BEGIN
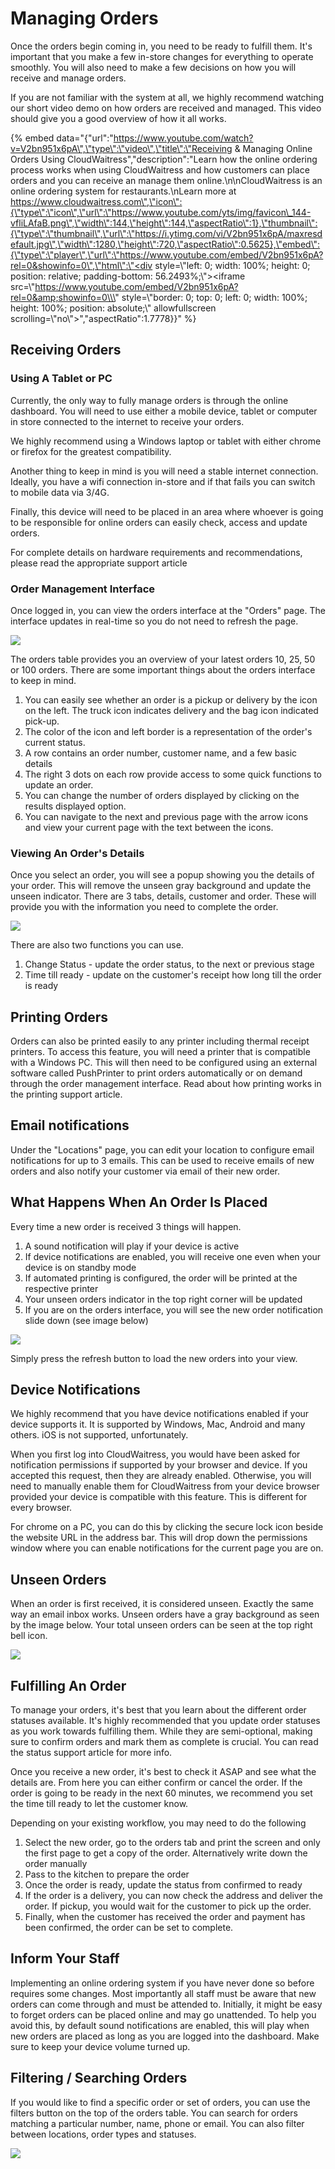 # Managing Orders

Once the orders begin coming in, you need to be ready to fulfill them. It's important that you make a few in-store changes for everything to operate smoothly. You will also need to make a few decisions on how you will receive and manage orders.

If you are not familiar with the system at all, we highly recommend watching our short video demo on how orders are received and managed. This video should give you a good overview of how it all works.

{% embed data="{\"url\":\"https://www.youtube.com/watch?v=V2bn951x6pA\",\"type\":\"video\",\"title\":\"Receiving & Managing Online Orders Using CloudWaitress\",\"description\":\"Learn how the online ordering process works when using CloudWaitress and how customers can place orders and you can receive an manage them online.\\n\\nCloudWaitress is an online ordering system for restaurants.\\nLearn more at https://www.cloudwaitress.com\",\"icon\":{\"type\":\"icon\",\"url\":\"https://www.youtube.com/yts/img/favicon\_144-vfliLAfaB.png\",\"width\":144,\"height\":144,\"aspectRatio\":1},\"thumbnail\":{\"type\":\"thumbnail\",\"url\":\"https://i.ytimg.com/vi/V2bn951x6pA/maxresdefault.jpg\",\"width\":1280,\"height\":720,\"aspectRatio\":0.5625},\"embed\":{\"type\":\"player\",\"url\":\"https://www.youtube.com/embed/V2bn951x6pA?rel=0&showinfo=0\",\"html\":\"<div style=\\\"left: 0; width: 100%; height: 0; position: relative; padding-bottom: 56.2493%;\\\"><iframe src=\\\"https://www.youtube.com/embed/V2bn951x6pA?rel=0&amp;showinfo=0\\\" style=\\\"border: 0; top: 0; left: 0; width: 100%; height: 100%; position: absolute;\\\" allowfullscreen scrolling=\\\"no\\\"></iframe></div>\",\"aspectRatio\":1.7778}}" %}

## **Receiving Orders**

### **Using A Tablet or PC**

Currently, the only way to fully manage orders is through the online dashboard. You will need to use either a mobile device, tablet or computer in store connected to the internet to receive your orders.

We highly recommend using a Windows laptop or tablet with either chrome or firefox for the greatest compatibility.

Another thing to keep in mind is you will need a stable internet connection. Ideally, you have a wifi connection in-store and if that fails you can switch to mobile data via 3/4G.

Finally, this device will need to be placed in an area where whoever is going to be responsible for online orders can easily check, access and update orders.

For complete details on hardware requirements and recommendations, please read the appropriate support article

### **Order Management Interface**

Once logged in, you can view the orders interface at the "Orders" page. The interface updates in real-time so you do not need to refresh the page.

![](https://downloads.intercomcdn.com/i/o/62047078/84958f0e32f482cb5d55449f/orders.png)

The orders table provides you an overview of your latest orders 10, 25, 50 or 100 orders. There are some important things about the orders interface to keep in mind.

1. You can easily see whether an order is a pickup or delivery by the icon on the left. The truck icon indicates delivery and the bag icon indicated pick-up.
2. The color of the icon and left border is a representation of the order's current status.
3. A row contains an order number, customer name, and a few basic details
4. The right 3 dots on each row provide access to some quick functions to update an order.
5. You can change the number of orders displayed by clicking on the results displayed option.
6. You can navigate to the next and previous page with the arrow icons and view your current page with the text between the icons.

### **Viewing An Order's Details**

Once you select an order, you will see a popup showing you the details of your order. This will remove the unseen gray background and update the unseen indicator. There are 3 tabs, details, customer and order. These will provide you with the information you need to complete the order.

![](https://downloads.intercomcdn.com/i/o/62047134/c83da9007b6dbcb4cae1c385/orders-details.png)

There are also two functions you can use.

1. Change Status - update the order status, to the next or previous stage
2. Time till ready - update on the customer's receipt how long till the order is ready

## **Printing Orders**

Orders can also be printed easily to any printer including thermal receipt printers. To access this feature, you will need a printer that is compatible with a Windows PC. This will then need to be configured using an external software called PushPrinter to print orders automatically or on demand through the order management interface. Read about how printing works in the printing support article.

## **Email notifications**

Under the "Locations" page, you can edit your location to configure email notifications for up to 3 emails. This can be used to receive emails of new orders and also notify your customer via email of their new order.

## **What Happens When An Order Is Placed**

Every time a new order is received 3 things will happen.

1. A sound notification will play if your device is active
2. If device notifications are enabled, you will receive one even when your device is on standby mode
3. If automated printing is configured, the order will be printed at the respective printer
4. Your unseen orders indicator in the top right corner will be updated
5. If you are on the orders interface, you will see the new order notification slide down \(see image below\)

![](https://downloads.intercomcdn.com/i/o/62049765/c851b3218ce83b2a69f53018/orders-new-order.png)

Simply press the refresh button to load the new orders into your view.

## **Device Notifications**

We highly recommend that you have device notifications enabled if your device supports it. It is supported by Windows, Mac, Android and many others. iOS is not supported, unfortunately.

When you first log into CloudWaitress, you would have been asked for notification permissions if supported by your browser and device. If you accepted this request, then they are already enabled. Otherwise, you will need to manually enable them for CloudWaitress from your device browser provided your device is compatible with this feature. This is different for every browser.

For chrome on a PC, you can do this by clicking the secure lock icon beside the website URL in the address bar. This will drop down the permissions window where you can enable notifications for the current page you are on.

## **Unseen Orders**

When an order is first received, it is considered unseen. Exactly the same way an email inbox works. Unseen orders have a gray background as seen by the image below. Your total unseen orders can be seen at the top right bell icon.

![](https://downloads.intercomcdn.com/i/o/62049583/99e5cbbc0cdc8d28e520c916/orders-unseen-order.png)

## **Fulfilling An Order**

To manage your orders, it's best that you learn about the different order statuses available. It's highly recommended that you update order statuses as you work towards fulfilling them. While they are semi-optional, making sure to confirm orders and mark them as complete is crucial. You can read the status support article for more info.

Once you receive a new order, it's best to check it ASAP and see what the details are. From here you can either confirm or cancel the order. If the order is going to be ready in the next 60 minutes, we recommend you set the time till ready to let the customer know.

Depending on your existing workflow, you may need to do the following

1. Select the new order, go to the orders tab and print the screen and only the first page to get a copy of the order. Alternatively write down the order manually
2. Pass to the kitchen to prepare the order
3. Once the order is ready, update the status from confirmed to ready
4. If the order is a delivery, you can now check the address and deliver the order. If pickup, you would wait for the customer to pick up the order.
5. Finally, when the customer has received the order and payment has been confirmed, the order can be set to complete.

## **Inform Your Staff**

Implementing an online ordering system if you have never done so before requires some changes. Most importantly all staff must be aware that new orders can come through and must be attended to. Initially, it might be easy to forget orders can be placed online and may go unattended. To help you avoid this, by default sound notifications are enabled, this will play when new orders are placed as long as you are logged into the dashboard. Make sure to keep your device volume turned up.

## **Filtering / Searching Orders**

If you would like to find a specific order or set of orders, you can use the filters button on the top of the orders table. You can search for orders matching a particular number, name, phone or email. You can also filter between locations, order types and statuses.

![](https://downloads.intercomcdn.com/i/o/62049267/ac70445107bb2a75c1d31840/orders-filters.png)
END
§ **BRIEF**:
Each line of the material needs to be given again exactly, without any of its pictures.

§ **RESPONSE TO THE TASK**:
 # Managing Orders

Once the orders begin coming in, you need to be ready to fulfill them. It's important that you make a few in-store changes for everything to operate smoothly. You will also need to make a few decisions on how you will receive and manage orders.

If you are not familiar with the system at all, we highly recommend watching our short video demo on how orders are received and managed. This video should give you a good overview of how it all works.

{% embed data="{\"url\":\"https://www.youtube.com/watch?v=V2bn951x6pA\",\"type\":\"video\",\"title\":\"Receiving & Managing Online Orders Using CloudWaitress\",\"description\":\"Learn how the online ordering process works when using CloudWaitress and how customers can place orders and you can receive an manage them online.\\n\\nCloudWaitress is an online ordering system for restaurants.\\nLearn more at https://www.cloudwaitress.com\",\"icon\":{\"type\":\"icon\",\"url\":\"https://www.youtube.com/yts/img/favicon\_144-vfliLAfaB.png\",\"width\":144,\"height\":144,\"aspectRatio\":1},\"thumbnail\":{\"type\":\"thumbnail\",\"url\":\"https://i.ytimg.com/vi/V2bn951x6pA/maxresdefault.jpg\",\"width\":1280,\"height\":720,\"aspectRatio\":0.5625},\"embed\":{\"type\":\"player\",\"url\":\"https://www.youtube.com/embed/V2bn951x6pA?rel=0&showinfo=0\",\"html\":\"<div style=\\\"left: 0; width: 100%; height: 0; position: relative; padding-bottom: 56.2493%;\\\"><iframe src=\\\"https://www.youtube.com/embed/V2bn951x6pA?rel=0&amp;showinfo=0\\\" style=\\\"border: 0; top: 0; left: 0; width: 100%; height: 100%; position: absolute;\\\" allowfullscreen scrolling=\\\"no\\\"></iframe></div>\",\"aspectRatio\":1.7778}}" %}

## **Receiving Orders**

### **Using A Tablet or PC**

Currently, the only way to fully manage orders is through the online dashboard. You will need to use either a mobile device, tablet or computer in store connected to the internet to receive your orders.

We highly recommend using a Windows laptop or tablet with either chrome or firefox for the greatest compatibility.

Another thing to keep in mind is you will need a stable internet connection. Ideally, you have a wifi connection in-store and if that fails you can switch to mobile data via 3/4G.

Finally, this device will need to be placed in an area where whoever is going to be responsible for online orders can easily check, access and update orders.

For complete details on hardware requirements and recommendations, please read the appropriate support article

### **Order Management Interface**

Once logged in, you can view the orders interface at the "Orders" page. The interface updates in real-time so you do not need to refresh the page.

![](https://downloads.intercomcdn.com/i/o/62047078/84958f0e32f482cb5d55449f/orders.png)

The orders table provides you an overview of your latest orders 10, 25, 50 or 100 orders. There are some important things about the orders interface to keep in mind.

1. You can easily see whether an order is a pickup or delivery by the icon on the left. The truck icon indicates delivery and the bag icon indicated pick-up.
2. The color of the icon and left border is a representation of the order's current status.
3. A row contains an order number, customer name, and a few basic details
4. The right 3 dots on each row provide access to some quick functions to update an order.
5. You can change the number of orders displayed by clicking on the results displayed option.
6. You can navigate to the next and previous page with the arrow icons and view your current page with the text between the icons.

### **Viewing An Order's Details**

Once you select an order, you will see a popup showing you the details of your order. This will remove the unseen gray background and update the unseen indicator. There are 3 tabs, details, customer and order. These will provide you with the information you need to complete the order.

![](https://downloads.intercomcdn.com/i/o/62047134/c83da9007b6dbcb4cae1c385/orders-details.png)

There are also two functions you can use.

1. Change Status - update the order status, to the next or previous stage
2. Time till ready - update on the customer's receipt how long till the order is ready

## **Printing Orders**

Orders can also be printed easily to any printer including thermal receipt printers. To access this feature, you will need a printer that is compatible with a Windows PC. This will then need to be configured using an external software called PushPrinter to print orders automatically or on demand through the order management interface. Read about how printing works in the printing support article.

## **Email notifications**

Under the "Locations" page, you can edit your location to configure email notifications for up to 3 emails. This can be used to receive emails of new orders and also notify your customer via email of their new order.

## **What Happens When An Order Is Placed**

Every time a new order is received 3 things will happen.

1. A sound notification will play if your device is active
2. If device notifications are enabled, you will receive one even when your device is on standby mode
3. If automated printing is configured, the order will be printed at the respective printer
4. Your unseen orders indicator in the top right corner will be updated
5. If you are on the orders interface, you will see the new order notification slide down \(see image below\)

![](https://downloads.intercomcdn.com/i/o/62049765/c851b3218ce83b2a69f53018/orders-new-order.png)

Simply press the refresh button to load the new orders into your view.

## **Device Notifications**

We highly recommend that you have device notifications enabled if your device supports it. It is supported by Windows, Mac, Android and many others. iOS is not supported, unfortunately.

When you first log into CloudWaitress, you would have been asked for notification permissions if supported by your browser and device. If you accepted this request, then they are already enabled. Otherwise, you will need to manually enable them for CloudWaitress from your device browser provided your device is compatible with this feature. This is different for every browser.

For chrome on a PC, you can do this by clicking the secure lock icon beside the website URL in the address bar. This will drop down the permissions window where you can enable notifications for the current page you are on.

## **Unseen Orders**

When an order is first received, it is considered unseen. Exactly the same way an email inbox works. Unseen orders have a gray background as seen by the image below. Your total unseen orders can be seen at the top right bell icon.

![](https://downloads.intercomcdn.com/i/o/62049583/99e5cbbc0cdc8d28e520c916/orders-unseen-order.png)

## **Fulfilling An Order**

To manage your orders, it's best that you learn about the different order statuses available. It's highly recommended that you update order statuses as you work towards fulfilling them. While they are semi-optional, making sure to confirm orders and mark them as complete is crucial. You can read the status support article for more info.

Once you receive a new order, it's best to check it ASAP and see what the details are. From here you can either confirm or cancel the order. If the order is going to be ready in the next 60 minutes, we recommend you set the time till ready to let the customer know.

Depending on your existing workflow, you may need to do the following

1. Select the new order, go to the orders tab and print the screen and only the first page to get a copy of the order. Alternatively write down the order manually
2. Pass to the kitchen to prepare the order
3. Once the order is ready, update the status from confirmed to ready
4. If the order is a delivery, you can now check the address and deliver the order. If pickup, you would wait for the customer to pick up the order.
5. Finally, when the customer has received the order and payment has been confirmed, the order can be set to complete.

## **Inform Your Staff**

Implementing an online ordering system if you have never done so before requires some changes. Most importantly all staff must be aware that new orders can come through and must be attended to. Initially, it might be easy to forget orders can be placed online and may go unattended. To help you avoid this, by default sound notifications are enabled, this will play when new orders are placed as long as you are logged into the dashboard. Make sure to keep your device volume turned up.

## **Filtering / Searching Orders**

If you would like to find a specific order or set of orders, you can use the filters button on the top of the orders table. You can search for orders matching a particular number, name, phone or email. You can also filter between locations, order types and statuses.

![](https://downloads.intercomcdn.com/i/o/62049267/ac70445107bb2a75c1d31840/orders-filters.png)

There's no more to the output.